Perceived Climate and Energy Consequences
- Many see the move as deeply shortsighted given drought, crop stress, and the need to decarbonize electricity.
- Commenters argue renewables (especially solar + batteries and offshore wind) are already the cheapest new generation and will “win anyway,” but policy can significantly delay deployment.
- Others note that energy used in production and industry is large and must also be decarbonized; full electrification is argued to reduce total energy demand.
Renewables vs Nuclear and Grid Reliability
- A long sub-thread debates whether high-renewables grids are viable without massive storage.
- One side: renewables are now the cheapest energy in history; batteries are improving; rare “Dunkelflaute” events can be handled by overbuild, flexible demand, or limited fossil/bio/synfuel backup. Nuclear is portrayed as too expensive and slow.
- The other side: examples like Germany and Spain are cited as warning signs—needing huge multi-day storage (estimates run to tens of TWh) and new gas plants; proponents argue that if past subsidies had gone to nuclear, countries could already have fully decarbonized grids at lower prices.
Motivations and Politics
- Many commenters see the policy as driven by fossil-fuel and corn/ethanol interests, culture-war hostility to “woke” solar/wind, and a broader “burn it all down” nihilism.
- Others frame it as “America first” and food-security policy: prioritizing cropland for food, curbing farmland price inflation from subsidized solar, and blocking Chinese panels.
- There is sharp disagreement over whether this genuinely protects national interests or merely entrenches legacy industries and raises emissions.
Impacts on Farmers, Land Use, and Biofuels
- Several point out that farmers often want solar and wind for extra income and reduced costs; hybrid agrivoltaic setups (shade + crops/grazing) may be especially harmed.

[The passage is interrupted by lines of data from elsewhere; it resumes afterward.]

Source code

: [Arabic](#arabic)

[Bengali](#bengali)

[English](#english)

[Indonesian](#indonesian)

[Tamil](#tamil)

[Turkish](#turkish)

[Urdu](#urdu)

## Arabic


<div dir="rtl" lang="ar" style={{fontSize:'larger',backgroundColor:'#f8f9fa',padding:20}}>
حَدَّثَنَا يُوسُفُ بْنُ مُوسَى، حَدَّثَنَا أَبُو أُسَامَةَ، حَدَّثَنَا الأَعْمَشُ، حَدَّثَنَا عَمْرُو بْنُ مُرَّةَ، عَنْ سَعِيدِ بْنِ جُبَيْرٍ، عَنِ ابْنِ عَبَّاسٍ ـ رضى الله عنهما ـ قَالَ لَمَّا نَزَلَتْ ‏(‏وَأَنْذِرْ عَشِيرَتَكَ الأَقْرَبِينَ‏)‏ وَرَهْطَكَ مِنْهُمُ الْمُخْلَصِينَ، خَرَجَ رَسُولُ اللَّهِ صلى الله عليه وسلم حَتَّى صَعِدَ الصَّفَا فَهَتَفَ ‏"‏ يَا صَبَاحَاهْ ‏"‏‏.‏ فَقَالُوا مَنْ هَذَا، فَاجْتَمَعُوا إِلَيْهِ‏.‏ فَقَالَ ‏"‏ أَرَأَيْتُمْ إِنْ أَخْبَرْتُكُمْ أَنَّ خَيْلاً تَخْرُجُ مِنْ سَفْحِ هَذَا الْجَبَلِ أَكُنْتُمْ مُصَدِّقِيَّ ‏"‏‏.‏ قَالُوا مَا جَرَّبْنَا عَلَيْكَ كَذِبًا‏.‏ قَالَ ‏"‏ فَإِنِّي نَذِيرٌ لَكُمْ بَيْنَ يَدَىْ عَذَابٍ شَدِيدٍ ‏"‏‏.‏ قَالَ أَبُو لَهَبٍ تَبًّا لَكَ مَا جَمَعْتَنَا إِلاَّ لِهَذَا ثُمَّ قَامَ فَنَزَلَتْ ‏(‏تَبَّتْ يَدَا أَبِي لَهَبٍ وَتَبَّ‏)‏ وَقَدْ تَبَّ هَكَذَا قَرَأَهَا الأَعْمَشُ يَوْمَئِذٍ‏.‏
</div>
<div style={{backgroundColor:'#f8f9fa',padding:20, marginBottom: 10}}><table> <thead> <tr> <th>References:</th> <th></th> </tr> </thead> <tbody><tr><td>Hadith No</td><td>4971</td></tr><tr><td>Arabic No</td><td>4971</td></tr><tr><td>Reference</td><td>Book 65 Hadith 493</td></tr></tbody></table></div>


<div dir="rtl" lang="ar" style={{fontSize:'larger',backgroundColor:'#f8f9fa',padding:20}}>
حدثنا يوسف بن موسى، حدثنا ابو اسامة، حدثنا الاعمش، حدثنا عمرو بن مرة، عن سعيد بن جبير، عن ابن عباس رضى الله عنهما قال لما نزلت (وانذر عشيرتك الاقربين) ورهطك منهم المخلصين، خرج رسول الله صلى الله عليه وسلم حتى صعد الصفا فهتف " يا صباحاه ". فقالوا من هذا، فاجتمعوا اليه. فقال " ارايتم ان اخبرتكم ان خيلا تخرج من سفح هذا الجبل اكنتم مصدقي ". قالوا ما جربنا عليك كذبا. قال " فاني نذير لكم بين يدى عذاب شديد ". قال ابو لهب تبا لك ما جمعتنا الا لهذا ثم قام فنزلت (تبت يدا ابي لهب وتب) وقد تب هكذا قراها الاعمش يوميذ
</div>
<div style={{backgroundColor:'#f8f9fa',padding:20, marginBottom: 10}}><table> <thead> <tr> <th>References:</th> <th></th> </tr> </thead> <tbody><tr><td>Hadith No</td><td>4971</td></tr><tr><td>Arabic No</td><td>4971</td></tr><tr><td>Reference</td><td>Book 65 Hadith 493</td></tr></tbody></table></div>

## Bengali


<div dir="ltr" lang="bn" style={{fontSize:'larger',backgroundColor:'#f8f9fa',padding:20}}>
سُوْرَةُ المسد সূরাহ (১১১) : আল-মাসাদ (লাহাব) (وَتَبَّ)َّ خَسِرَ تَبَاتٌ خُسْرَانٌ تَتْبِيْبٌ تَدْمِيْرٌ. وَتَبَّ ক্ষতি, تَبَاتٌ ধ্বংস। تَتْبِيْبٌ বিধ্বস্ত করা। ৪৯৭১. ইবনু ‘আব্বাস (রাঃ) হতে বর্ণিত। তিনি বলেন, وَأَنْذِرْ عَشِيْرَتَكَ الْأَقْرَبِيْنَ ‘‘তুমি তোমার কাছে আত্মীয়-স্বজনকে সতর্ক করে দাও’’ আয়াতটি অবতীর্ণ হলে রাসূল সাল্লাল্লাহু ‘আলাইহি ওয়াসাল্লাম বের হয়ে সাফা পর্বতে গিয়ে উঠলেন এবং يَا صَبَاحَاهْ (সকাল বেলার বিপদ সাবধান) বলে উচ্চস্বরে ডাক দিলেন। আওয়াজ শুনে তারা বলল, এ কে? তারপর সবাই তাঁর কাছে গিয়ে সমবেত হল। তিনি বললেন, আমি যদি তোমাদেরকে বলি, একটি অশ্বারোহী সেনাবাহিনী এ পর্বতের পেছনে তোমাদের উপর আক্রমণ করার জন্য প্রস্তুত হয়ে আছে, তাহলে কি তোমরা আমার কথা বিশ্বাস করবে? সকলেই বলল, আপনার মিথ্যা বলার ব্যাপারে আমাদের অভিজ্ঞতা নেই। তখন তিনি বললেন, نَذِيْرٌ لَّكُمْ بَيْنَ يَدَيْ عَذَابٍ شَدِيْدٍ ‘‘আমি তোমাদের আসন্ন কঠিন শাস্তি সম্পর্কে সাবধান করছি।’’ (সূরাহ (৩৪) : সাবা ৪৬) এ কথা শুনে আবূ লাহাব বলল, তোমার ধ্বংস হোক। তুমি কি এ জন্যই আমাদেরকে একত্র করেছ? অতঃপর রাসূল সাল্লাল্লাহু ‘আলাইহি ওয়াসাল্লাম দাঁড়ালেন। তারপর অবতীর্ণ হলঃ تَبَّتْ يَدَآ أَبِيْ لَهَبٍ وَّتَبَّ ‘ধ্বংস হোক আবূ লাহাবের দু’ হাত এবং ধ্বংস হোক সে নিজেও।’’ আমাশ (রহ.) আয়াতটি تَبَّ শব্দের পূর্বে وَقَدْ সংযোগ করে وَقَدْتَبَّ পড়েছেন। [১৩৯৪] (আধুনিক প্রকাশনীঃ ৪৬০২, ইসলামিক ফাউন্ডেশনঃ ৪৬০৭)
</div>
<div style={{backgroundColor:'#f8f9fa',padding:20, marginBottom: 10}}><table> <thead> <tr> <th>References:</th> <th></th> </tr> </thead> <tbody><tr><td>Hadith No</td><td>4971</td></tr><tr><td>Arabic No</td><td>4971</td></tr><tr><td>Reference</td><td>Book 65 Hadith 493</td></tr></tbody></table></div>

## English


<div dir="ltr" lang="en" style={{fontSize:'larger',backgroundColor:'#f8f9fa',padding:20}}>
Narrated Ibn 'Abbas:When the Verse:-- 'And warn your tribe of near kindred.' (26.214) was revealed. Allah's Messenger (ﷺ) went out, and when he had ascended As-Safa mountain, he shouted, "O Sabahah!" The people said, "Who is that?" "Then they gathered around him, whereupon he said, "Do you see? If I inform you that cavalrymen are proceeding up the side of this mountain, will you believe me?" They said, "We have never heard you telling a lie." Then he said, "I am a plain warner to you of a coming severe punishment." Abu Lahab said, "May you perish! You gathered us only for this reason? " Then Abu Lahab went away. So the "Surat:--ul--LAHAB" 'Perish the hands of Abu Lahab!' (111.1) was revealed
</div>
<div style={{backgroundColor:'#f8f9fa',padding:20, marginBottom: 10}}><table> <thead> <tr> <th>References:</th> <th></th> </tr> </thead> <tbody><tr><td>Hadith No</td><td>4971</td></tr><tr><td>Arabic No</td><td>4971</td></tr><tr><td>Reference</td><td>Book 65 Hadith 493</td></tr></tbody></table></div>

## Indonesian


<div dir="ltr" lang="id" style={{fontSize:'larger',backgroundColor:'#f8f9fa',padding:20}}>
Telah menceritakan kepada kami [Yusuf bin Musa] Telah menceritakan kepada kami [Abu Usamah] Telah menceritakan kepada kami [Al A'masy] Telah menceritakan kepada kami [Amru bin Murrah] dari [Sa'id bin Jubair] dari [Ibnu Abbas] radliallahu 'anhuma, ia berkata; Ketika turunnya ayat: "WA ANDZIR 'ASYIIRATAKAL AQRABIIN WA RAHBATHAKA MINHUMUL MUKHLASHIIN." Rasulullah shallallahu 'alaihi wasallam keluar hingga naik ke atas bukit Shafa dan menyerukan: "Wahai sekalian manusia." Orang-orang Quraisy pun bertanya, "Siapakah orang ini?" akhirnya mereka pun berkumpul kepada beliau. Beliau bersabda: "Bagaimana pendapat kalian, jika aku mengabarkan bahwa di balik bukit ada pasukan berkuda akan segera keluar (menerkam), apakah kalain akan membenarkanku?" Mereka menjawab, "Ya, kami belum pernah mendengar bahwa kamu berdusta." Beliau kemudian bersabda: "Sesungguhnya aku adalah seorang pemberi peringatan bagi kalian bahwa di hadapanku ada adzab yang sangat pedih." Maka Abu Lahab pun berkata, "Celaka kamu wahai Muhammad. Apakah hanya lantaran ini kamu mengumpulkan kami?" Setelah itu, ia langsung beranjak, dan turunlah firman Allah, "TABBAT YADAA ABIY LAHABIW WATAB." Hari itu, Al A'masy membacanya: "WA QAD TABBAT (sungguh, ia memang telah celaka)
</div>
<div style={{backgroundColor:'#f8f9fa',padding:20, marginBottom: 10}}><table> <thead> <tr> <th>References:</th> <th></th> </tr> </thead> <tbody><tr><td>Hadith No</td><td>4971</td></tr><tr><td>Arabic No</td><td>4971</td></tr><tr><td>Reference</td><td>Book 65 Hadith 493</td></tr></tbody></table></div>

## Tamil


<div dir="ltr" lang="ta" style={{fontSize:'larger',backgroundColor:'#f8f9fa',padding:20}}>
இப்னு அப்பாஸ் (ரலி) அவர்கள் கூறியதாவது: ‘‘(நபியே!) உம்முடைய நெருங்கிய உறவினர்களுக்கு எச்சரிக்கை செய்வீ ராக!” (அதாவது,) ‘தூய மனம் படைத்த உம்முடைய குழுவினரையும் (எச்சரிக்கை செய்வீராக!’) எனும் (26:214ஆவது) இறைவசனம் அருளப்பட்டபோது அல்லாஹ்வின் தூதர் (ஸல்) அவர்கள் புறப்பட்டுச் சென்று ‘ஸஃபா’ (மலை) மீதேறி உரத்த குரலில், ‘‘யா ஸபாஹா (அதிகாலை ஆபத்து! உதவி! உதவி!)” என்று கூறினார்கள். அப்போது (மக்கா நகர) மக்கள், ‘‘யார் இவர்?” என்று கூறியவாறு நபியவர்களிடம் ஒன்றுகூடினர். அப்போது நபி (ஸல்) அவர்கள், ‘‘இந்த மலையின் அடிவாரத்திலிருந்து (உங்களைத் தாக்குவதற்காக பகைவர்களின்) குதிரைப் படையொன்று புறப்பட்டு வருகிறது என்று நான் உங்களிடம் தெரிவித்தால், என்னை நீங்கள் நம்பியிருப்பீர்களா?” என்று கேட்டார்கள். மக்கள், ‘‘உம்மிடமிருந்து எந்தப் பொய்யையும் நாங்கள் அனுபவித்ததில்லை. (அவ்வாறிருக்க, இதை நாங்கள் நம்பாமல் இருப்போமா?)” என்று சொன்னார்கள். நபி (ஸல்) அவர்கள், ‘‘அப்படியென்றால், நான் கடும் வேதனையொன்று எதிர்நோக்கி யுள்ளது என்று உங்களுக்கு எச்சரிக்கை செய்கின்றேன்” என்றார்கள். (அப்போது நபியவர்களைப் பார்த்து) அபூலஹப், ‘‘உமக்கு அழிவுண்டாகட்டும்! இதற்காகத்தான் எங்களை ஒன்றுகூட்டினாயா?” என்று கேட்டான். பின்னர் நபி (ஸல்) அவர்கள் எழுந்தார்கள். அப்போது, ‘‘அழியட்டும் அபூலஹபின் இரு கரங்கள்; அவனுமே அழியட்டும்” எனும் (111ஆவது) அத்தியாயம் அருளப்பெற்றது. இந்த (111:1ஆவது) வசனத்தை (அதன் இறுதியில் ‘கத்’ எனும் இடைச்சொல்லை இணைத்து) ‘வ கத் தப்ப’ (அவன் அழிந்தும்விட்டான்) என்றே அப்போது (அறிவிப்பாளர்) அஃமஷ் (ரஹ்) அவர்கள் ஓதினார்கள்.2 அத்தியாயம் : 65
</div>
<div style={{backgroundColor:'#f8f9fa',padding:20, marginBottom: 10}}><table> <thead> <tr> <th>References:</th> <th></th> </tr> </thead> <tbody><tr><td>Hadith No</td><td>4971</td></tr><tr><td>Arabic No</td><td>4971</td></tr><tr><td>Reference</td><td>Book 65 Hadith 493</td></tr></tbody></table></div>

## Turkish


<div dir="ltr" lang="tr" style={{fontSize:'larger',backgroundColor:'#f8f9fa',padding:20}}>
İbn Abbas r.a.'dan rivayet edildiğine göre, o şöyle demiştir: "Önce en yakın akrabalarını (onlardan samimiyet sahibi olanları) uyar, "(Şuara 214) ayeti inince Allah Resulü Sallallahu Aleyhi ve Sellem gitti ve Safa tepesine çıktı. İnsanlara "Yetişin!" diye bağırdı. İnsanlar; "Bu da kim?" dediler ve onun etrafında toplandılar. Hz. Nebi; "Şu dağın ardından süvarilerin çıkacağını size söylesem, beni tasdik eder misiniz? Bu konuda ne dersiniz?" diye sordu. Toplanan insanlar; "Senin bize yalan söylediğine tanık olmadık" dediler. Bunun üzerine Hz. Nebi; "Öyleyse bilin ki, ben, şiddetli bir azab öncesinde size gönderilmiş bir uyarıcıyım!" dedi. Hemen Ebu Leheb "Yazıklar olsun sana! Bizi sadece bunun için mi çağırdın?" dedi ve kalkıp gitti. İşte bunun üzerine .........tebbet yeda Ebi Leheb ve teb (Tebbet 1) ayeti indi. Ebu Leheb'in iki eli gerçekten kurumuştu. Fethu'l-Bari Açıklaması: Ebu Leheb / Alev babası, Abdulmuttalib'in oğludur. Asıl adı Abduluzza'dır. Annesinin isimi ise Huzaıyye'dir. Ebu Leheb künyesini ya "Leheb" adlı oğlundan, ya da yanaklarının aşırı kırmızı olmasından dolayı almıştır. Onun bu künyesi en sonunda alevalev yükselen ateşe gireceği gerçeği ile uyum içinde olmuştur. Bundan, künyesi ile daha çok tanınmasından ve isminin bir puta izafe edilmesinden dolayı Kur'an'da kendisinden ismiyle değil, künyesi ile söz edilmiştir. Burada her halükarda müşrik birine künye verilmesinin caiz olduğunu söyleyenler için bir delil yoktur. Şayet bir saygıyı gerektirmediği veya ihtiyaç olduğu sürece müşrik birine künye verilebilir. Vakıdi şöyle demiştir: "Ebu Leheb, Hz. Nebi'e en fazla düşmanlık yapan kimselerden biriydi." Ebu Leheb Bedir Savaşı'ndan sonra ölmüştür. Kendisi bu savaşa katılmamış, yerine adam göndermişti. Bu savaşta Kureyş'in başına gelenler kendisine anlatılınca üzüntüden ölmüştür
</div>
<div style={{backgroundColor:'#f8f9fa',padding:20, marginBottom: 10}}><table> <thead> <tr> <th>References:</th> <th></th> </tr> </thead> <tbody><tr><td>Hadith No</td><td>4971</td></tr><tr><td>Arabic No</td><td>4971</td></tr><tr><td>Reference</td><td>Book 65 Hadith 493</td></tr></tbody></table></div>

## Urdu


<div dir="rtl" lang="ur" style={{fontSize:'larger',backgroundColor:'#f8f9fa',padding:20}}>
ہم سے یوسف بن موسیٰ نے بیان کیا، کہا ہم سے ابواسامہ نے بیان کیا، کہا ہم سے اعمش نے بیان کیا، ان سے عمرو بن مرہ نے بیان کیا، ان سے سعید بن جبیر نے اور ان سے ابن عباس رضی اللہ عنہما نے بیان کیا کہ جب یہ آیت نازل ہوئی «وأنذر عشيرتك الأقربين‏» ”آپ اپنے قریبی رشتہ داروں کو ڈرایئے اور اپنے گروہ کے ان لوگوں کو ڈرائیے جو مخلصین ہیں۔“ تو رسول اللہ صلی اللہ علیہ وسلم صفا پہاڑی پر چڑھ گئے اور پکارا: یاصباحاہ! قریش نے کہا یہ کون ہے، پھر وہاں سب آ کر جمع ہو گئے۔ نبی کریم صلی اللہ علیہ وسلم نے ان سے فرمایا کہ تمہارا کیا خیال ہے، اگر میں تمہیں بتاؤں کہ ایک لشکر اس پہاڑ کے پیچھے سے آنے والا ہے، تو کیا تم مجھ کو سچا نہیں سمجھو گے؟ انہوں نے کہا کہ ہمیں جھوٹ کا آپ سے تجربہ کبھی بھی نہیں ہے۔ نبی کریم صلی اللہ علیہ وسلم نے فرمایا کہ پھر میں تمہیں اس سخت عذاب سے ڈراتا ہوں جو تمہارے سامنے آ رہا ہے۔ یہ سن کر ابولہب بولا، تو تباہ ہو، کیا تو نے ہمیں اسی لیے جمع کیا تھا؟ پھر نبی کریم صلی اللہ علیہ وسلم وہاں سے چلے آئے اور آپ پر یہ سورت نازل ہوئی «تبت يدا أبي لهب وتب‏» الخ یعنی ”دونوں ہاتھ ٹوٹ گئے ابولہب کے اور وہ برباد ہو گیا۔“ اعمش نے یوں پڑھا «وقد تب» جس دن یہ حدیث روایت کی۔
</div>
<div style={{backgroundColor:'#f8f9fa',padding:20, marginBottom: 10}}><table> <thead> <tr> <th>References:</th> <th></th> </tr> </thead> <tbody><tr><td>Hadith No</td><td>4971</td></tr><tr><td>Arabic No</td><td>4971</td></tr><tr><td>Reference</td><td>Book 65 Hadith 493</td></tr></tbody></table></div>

- Land-use arguments against solar are widely criticized: wind has tiny ground footprint; solar can coexist with ag; by contrast, 30–40% of U.S. corn/soy is tied to biofuels according to one summary, though another commenter notes USDA data show biofuels use much less than a majority of total cropland.
- Overall sentiment: the policy favors biofuels and fossil-adjacent systems over much more land-efficient PV and wind, with unclear long-term benefits for food security or farmers.